Records from a dataset:
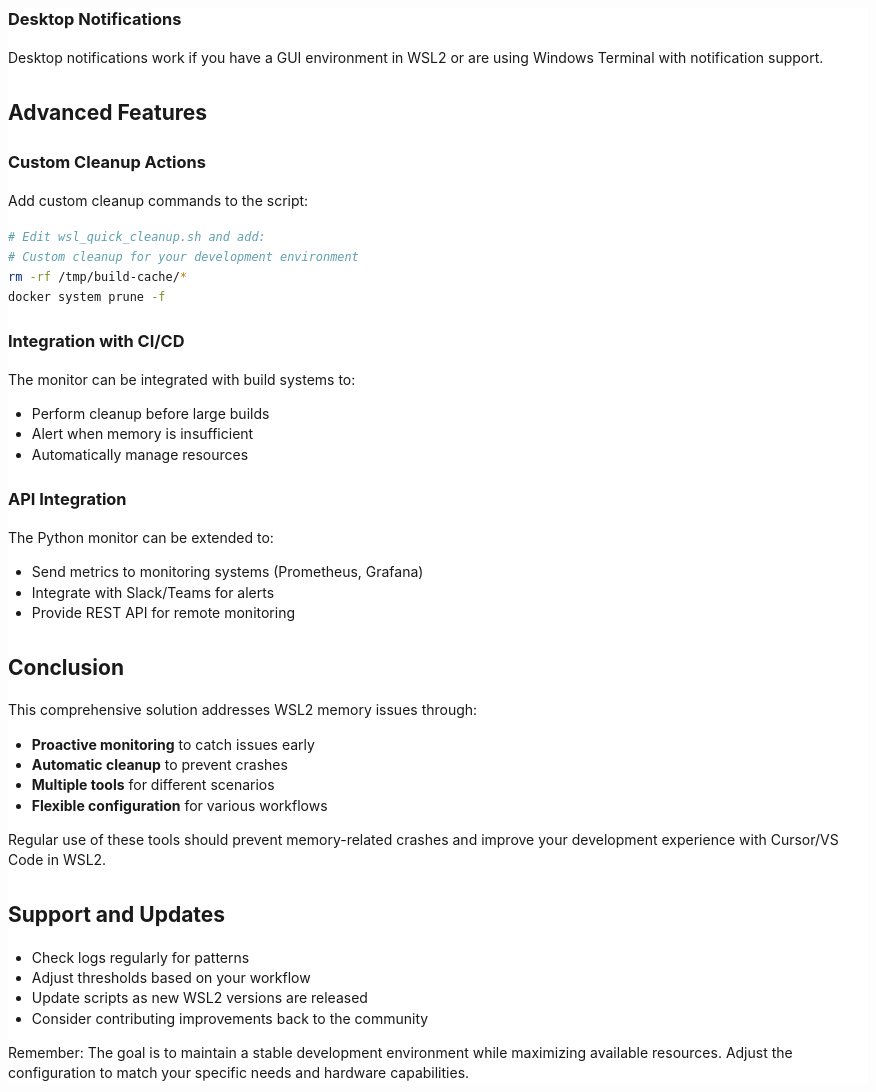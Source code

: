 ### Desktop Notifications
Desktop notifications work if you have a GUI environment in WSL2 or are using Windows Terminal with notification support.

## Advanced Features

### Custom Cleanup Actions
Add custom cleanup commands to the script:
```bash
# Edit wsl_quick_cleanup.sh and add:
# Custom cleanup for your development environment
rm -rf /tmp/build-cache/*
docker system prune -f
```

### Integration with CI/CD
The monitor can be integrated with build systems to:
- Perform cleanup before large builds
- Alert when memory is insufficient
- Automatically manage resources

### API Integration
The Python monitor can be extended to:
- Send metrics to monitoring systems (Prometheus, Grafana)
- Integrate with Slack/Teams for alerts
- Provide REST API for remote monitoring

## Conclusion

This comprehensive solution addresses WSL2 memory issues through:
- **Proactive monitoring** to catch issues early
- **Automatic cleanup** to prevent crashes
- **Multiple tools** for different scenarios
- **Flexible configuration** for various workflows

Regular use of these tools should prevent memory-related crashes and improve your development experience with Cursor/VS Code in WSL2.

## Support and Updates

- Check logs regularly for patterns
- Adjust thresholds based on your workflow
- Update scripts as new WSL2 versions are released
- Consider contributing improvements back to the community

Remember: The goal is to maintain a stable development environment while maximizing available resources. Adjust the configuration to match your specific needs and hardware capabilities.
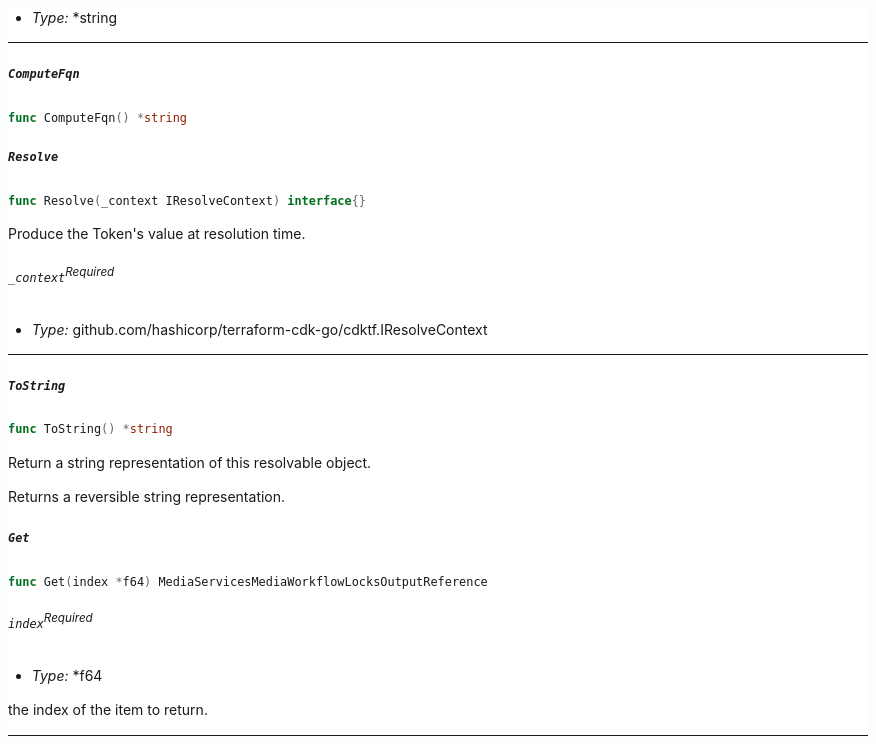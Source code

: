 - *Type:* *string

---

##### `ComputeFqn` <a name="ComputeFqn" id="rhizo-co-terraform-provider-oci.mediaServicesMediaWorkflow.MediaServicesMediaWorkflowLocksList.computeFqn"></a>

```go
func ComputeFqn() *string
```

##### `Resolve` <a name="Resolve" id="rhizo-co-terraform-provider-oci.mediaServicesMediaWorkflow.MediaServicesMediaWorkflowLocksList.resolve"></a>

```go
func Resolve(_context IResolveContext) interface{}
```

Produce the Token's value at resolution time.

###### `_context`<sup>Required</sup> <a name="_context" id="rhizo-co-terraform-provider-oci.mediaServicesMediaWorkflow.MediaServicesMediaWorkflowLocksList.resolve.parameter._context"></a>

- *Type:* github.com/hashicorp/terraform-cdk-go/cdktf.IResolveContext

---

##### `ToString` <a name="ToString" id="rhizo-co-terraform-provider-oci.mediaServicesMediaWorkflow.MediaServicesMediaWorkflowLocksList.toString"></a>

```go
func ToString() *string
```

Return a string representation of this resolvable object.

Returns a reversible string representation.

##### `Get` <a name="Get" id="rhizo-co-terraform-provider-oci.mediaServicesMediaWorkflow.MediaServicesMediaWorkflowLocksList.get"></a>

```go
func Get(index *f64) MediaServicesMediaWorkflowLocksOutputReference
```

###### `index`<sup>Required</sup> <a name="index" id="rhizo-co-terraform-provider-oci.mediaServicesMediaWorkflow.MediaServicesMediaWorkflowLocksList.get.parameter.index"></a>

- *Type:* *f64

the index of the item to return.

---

*EXERCISE AIM*
Return all lines in the data that include the word "IResolveContext".

*ANSWER TO THIS TASK*
func Resolve(_context IResolveContext) interface{}
- *Type:* github.com/hashicorp/terraform-cdk-go/cdktf.IResolveContext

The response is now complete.